Metabolomics is a high-throughput metabolic profiling method to evaluate the concentration of metabolites in a given sample, such as plasma and urine. Because the status of metabolites is considered to be affected by pathophysiological processes, this approach can identify candidate molecules for representing the pathophysiology of developmental and psychiatric disorders [10][12]. To date, previous metabolomics studies using nuclear magnetic resonance (NMR), liquid chromatography mass spectroscopy (LC-MS), and gas chromatography MS (GC-MS) have reported possible biomarkers, such as amino acids, antioxidants, gut bacterial metabolites, and sulfur in urine from children with ASD [13], [14]. Although urine collection is totally non-invasive and holds promise for the disease biomarkers, a portion of the plasma metabolites are biotransformed in the kidneys before production of urine [4], [15]. Actually, different candidate biological markers for other disorders have been detected from urine and plasma samples [15], [16]. Previous literature suggests that changes in potential biomarkers in cerebrospinal fluid might be correlated with those in plasma [6]. However, to our knowledge, there was no previous study reporting metabolomic profiles quantified from plasma in individuals with ASD.

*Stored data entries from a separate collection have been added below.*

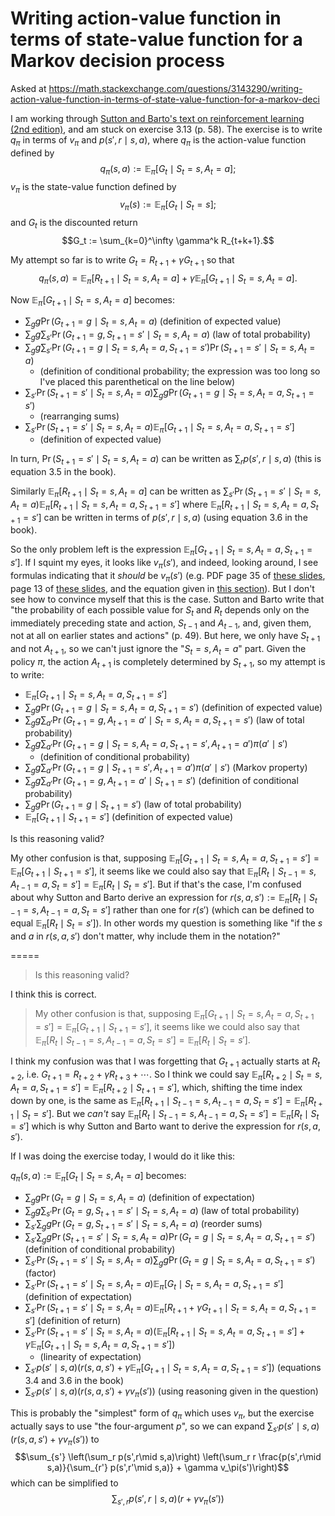 # Writing action-value function in terms of state-value function for a Markov decision process

Asked at https://math.stackexchange.com/questions/3143290/writing-action-value-function-in-terms-of-state-value-function-for-a-markov-deci

I am working through [Sutton and Barto's text on reinforcement learning (2nd edition)](http://incompleteideas.net/book/the-book-2nd.html), and am stuck on exercise 3.13 (p. 58). The exercise is to write $q_\pi$ in terms of $v_\pi$ and $p(s',r\mid s,a)$, where $q_\pi$ is the action-value function defined by $$q_\pi(s,a) := \mathbb E_\pi [G_t \mid S_t=s, A_t=a];$$ $v_\pi$ is the state-value function defined by $$v_\pi(s) := \mathbb E_\pi[G_t \mid S_t=s];$$ and $G_t$ is the discounted return $$G_t := \sum_{k=0}^\infty \gamma^k R_{t+k+1}.$$

My attempt so far is to write $G_t = R_{t+1} + \gamma G_{t+1}$ so that $$q_\pi(s,a) = \mathbb E_\pi[R_{t+1} \mid S_t=s,A_t=a] + \gamma \mathbb E_\pi[G_{t+1} \mid S_t=s,A_t=a].$$

Now $\mathbb E_\pi[G_{t+1} \mid S_t=s,A_t=a]$ becomes:

- $\sum_g g \Pr(G_{t+1}=g\mid S_t=s,A_t=a)$ (definition of expected value)
- $\sum_g g \sum_{s'} \Pr(G_{t+1}=g, S_{t+1}=s'\mid S_t=s,A_t=a)$ (law of total probability)
- $\sum_g g \sum_{s'} \Pr(G_{t+1}=g \mid S_t=s,A_t=a,S_{t+1}=s') \Pr(S_{t+1}=s' \mid S_t=s,A_t=a)$
    - (definition of conditional probability; the expression was too long so I've placed this parenthetical on the line below)
- $\sum_{s'} \Pr(S_{t+1}=s'\mid S_t=s,A_t=a) \sum_g g \Pr(G_{t+1}=g\mid S_t=s,A_t=a,S_{t+1}=s')$
    - (rearranging sums)
- $\sum_{s'}\Pr(S_{t+1}=s'\mid S_t=s,A_t=a) \mathbb E_\pi[G_{t+1} \mid S_t=s,A_t=a,S_{t+1}=s']$
    - (definition of expected value)

In turn, $\Pr(S_{t+1}=s'\mid S_t=s,A_t=a)$ can be written as $\sum_r p(s',r\mid s,a)$ (this is equation 3.5 in the book).

Similarly $\mathbb E_\pi[R_{t+1} \mid S_t=s,A_t=a]$ can be written as $\sum_{s'} \Pr(S_{t+1}=s'\mid S_t=s,A_t=a) \mathbb E_\pi[R_{t+1} \mid S_t=s,A_t=a,S_{t+1}=s']$ where $\mathbb E_\pi[R_{t+1} \mid S_t=s,A_t=a,S_{t+1}=s']$ can be written in terms of $p(s',r\mid s,a)$ (using equation 3.6 in the book).

So the only problem left is the expression $\mathbb E_\pi[G_{t+1} \mid S_t=s,A_t=a,S_{t+1}=s']$. If I squint my eyes, it looks like $v_\pi(s')$, and indeed, looking around, I see formulas indicating that it _should_ be $v_\pi(s')$ (e.g. PDF page 35 of [these slides](http://www0.cs.ucl.ac.uk/staff/d.silver/web/Teaching_files/MDP.pdf), page 13 of [these slides](https://www.cs.cmu.edu/~mgormley/courses/10601-s17/slides/lecture26-ri.pdf), and the equation given in [this section](https://en.wikipedia.org/wiki/Markov_decision_process#Reinforcement_learning)). But I don't see how to convince myself that this is the case. Sutton and Barto write that "the probability of each possible value for $S_t$ and $R_t$ depends only on the immediately preceding state and action, $S_{t-1}$ and $A_{t-1}$, and, given them, not at all on earlier states and actions" (p. 49). But here, we only have $S_{t+1}$ and not $A_{t+1}$, so we can't just ignore the "$S_t=s,A_t=a$" part. Given the policy $\pi$, the action $A_{t+1}$ is completely determined by $S_{t+1}$, so my attempt is to write:

- $\mathbb E_\pi[G_{t+1} \mid S_t=s,A_t=a,S_{t+1}=s']$
- $\sum_g g \Pr(G_{t+1}=g \mid S_t=s,A_t=a,S_{t+1}=s')$ (definition of expected value)
- $\sum_g g \sum_{a'} \Pr(G_{t+1}=g,A_{t+1}=a' \mid S_t=s,A_t=a,S_{t+1}=s')$ (law of total probability)
- $\sum_g g \sum_{a'} \Pr(G_{t+1}=g \mid S_t=s,A_t=a,S_{t+1}=s',A_{t+1}=a')\pi(a'\mid s')$
    - (definition of conditional probability)
- $\sum_g g \sum_{a'} \Pr(G_{t+1}=g \mid S_{t+1}=s',A_{t+1}=a')\pi(a'\mid s')$ (Markov property)
- $\sum_g g \sum_{a'} \Pr(G_{t+1}=g,A_{t+1}=a' \mid S_{t+1}=s')$ (definition of conditional probability)
- $\sum_g g \Pr(G_{t+1}=g\mid S_{t+1}=s')$ (law of total probability)
- $\mathbb E_\pi[G_{t+1} \mid S_{t+1}=s']$ (definition of expected value)

Is this reasoning valid?

My other confusion is that, supposing $\mathbb E_\pi[G_{t+1} \mid S_t=s,A_t=a,S_{t+1}=s'] = \mathbb E_\pi[G_{t+1} \mid S_{t+1}=s']$,  it seems like we could also say that $\mathbb E_\pi[R_t\mid S_{t-1}=s,A_{t-1}=a,S_t=s'] = \mathbb E_\pi[R_t \mid S_t=s']$. But if that's the case, I'm confused about why Sutton and Barto derive an expression for $r(s,a,s'):=\mathbb E_\pi[R_t\mid S_{t-1}=s,A_{t-1}=a,S_t=s']$ rather than one for $r(s')$ (which can be defined to equal $\mathbb E_\pi[R_t\mid S_t=s']$). In other words my question is something like "if the $s$ and $a$ in $r(s,a,s')$ don't matter, why include them in the notation?"

=====

> Is this reasoning valid?

I think this is correct.

> My other confusion is that, supposing $\mathbb E_\pi[G_{t+1} \mid S_t=s,A_t=a,S_{t+1}=s'] = \mathbb E_\pi[G_{t+1} \mid S_{t+1}=s']$,  it seems like we could also say that $\mathbb E_\pi[R_t\mid S_{t-1}=s,A_{t-1}=a,S_t=s'] = \mathbb E_\pi[R_t \mid S_t=s']$.

I think my confusion was that I was forgetting that $G_{t+1}$ actually starts at $R_{t+2}$, i.e. $G_{t+1} = R_{t+2} + \gamma R_{t+3} + \cdots$.  So I think we could say $\mathbb E_\pi[R_{t+2} \mid S_t=s,A_t=a,S_{t+1}=s'] = \mathbb E_\pi[R_{t+2} \mid S_{t+1}=s']$, which, shifting the time index down by one, is the same as $\mathbb E_\pi[R_{t+1} \mid S_{t-1}=s,A_{t-1}=a,S_t=s'] = \mathbb E_\pi[R_{t+1} \mid S_t=s']$. But we _can't_ say $\mathbb E_\pi[R_t\mid S_{t-1}=s,A_{t-1}=a,S_t=s'] = \mathbb E_\pi[R_t \mid S_t=s']$ which is why Sutton and Barto want to derive the expression for $r(s,a,s')$.

If I was doing the exercise today, I would do it like this:

$q_\pi(s,a) := \mathbb E_\pi[G_t \mid S_t=s, A_t=a]$ becomes:

* $\sum_g g \Pr(G_t = g\mid S_t=s, A_t=a)$ (definition of expectation)
* $\sum_g g \sum_{s'} \Pr(G_t=g, S_{t+1}=s' \mid S_t=s, A_t=a)$ (law of total probability)
* $\sum_{s'} \sum_g g  \Pr(G_t=g, S_{t+1}=s' \mid S_t=s, A_t=a)$ (reorder sums)
* $\sum_{s'} \sum_g g  \Pr(S_{t+1}=s'\mid S_t=s, A_t=a) \Pr(G_t=g \mid S_t=s, A_t=a, S_{t+1}=s')$ (definition of conditional probability)
* $\sum_{s'} \Pr(S_{t+1}=s'\mid S_t=s, A_t=a) \sum_g g  \Pr(G_t=g \mid S_t=s, A_t=a, S_{t+1}=s')$ (factor)
* $\sum_{s'} \Pr(S_{t+1}=s'\mid S_t=s, A_t=a) \mathbb E_\pi[G_t \mid S_t=s, A_t=a, S_{t+1}=s']$ (definition of expectation)
* $\sum_{s'} \Pr(S_{t+1}=s'\mid S_t=s, A_t=a) \mathbb E_\pi[R_{t+1} + \gamma G_{t+1} \mid S_t=s, A_t=a, S_{t+1}=s']$ (definition of return)
* $\sum_{s'} \Pr(S_{t+1}=s'\mid S_t=s, A_t=a) (\mathbb E_\pi[R_{t+1}\mid S_t=s, A_t=a, S_{t+1}=s'] + \gamma\mathbb E_\pi[ G_{t+1} \mid S_t=s, A_t=a, S_{t+1}=s'])$
    * (linearity of expectation)
* $\sum_{s'} p(s'\mid s,a) (r(s,a,s') + \gamma\mathbb E_\pi[ G_{t+1} \mid S_t=s, A_t=a, S_{t+1}=s'])$ (equations 3.4 and 3.6 in the book)
* $\sum_{s'} p(s'\mid s,a) (r(s,a,s') + \gamma v_\pi(s'))$ (using reasoning given in the question)

This is probably the "simplest" form of $q_\pi$ which uses $v_\pi$, but the exercise actually says to use "the four-argument $p$", so we can expand $\sum_{s'} p(s'\mid s,a) (r(s,a,s') + \gamma v_\pi(s'))$ to $$\sum_{s'} \left(\sum_r p(s',r\mid s,a)\right) \left(\sum_r r \frac{p(s',r\mid s,a)}{\sum_{r'} p(s',r'\mid s,a)} + \gamma v_\pi(s')\right)$$ which can be simplified to $$\sum_{s',r} p(s',r\mid s,a) (r + \gamma v_\pi(s'))$$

Capillary electrophoresis time-of-flight mass spectroscopy (CE-TOFMS) is a relatively new MS method that can measure metabolites of higher ionization and lower molecular weight with easy preparation and high throughput [17], [18]. While the efficacy of CE–TOFMS has been demonstrated in various human clinical studies [19], [20], no previous application of this method for ASD subjects has been reported.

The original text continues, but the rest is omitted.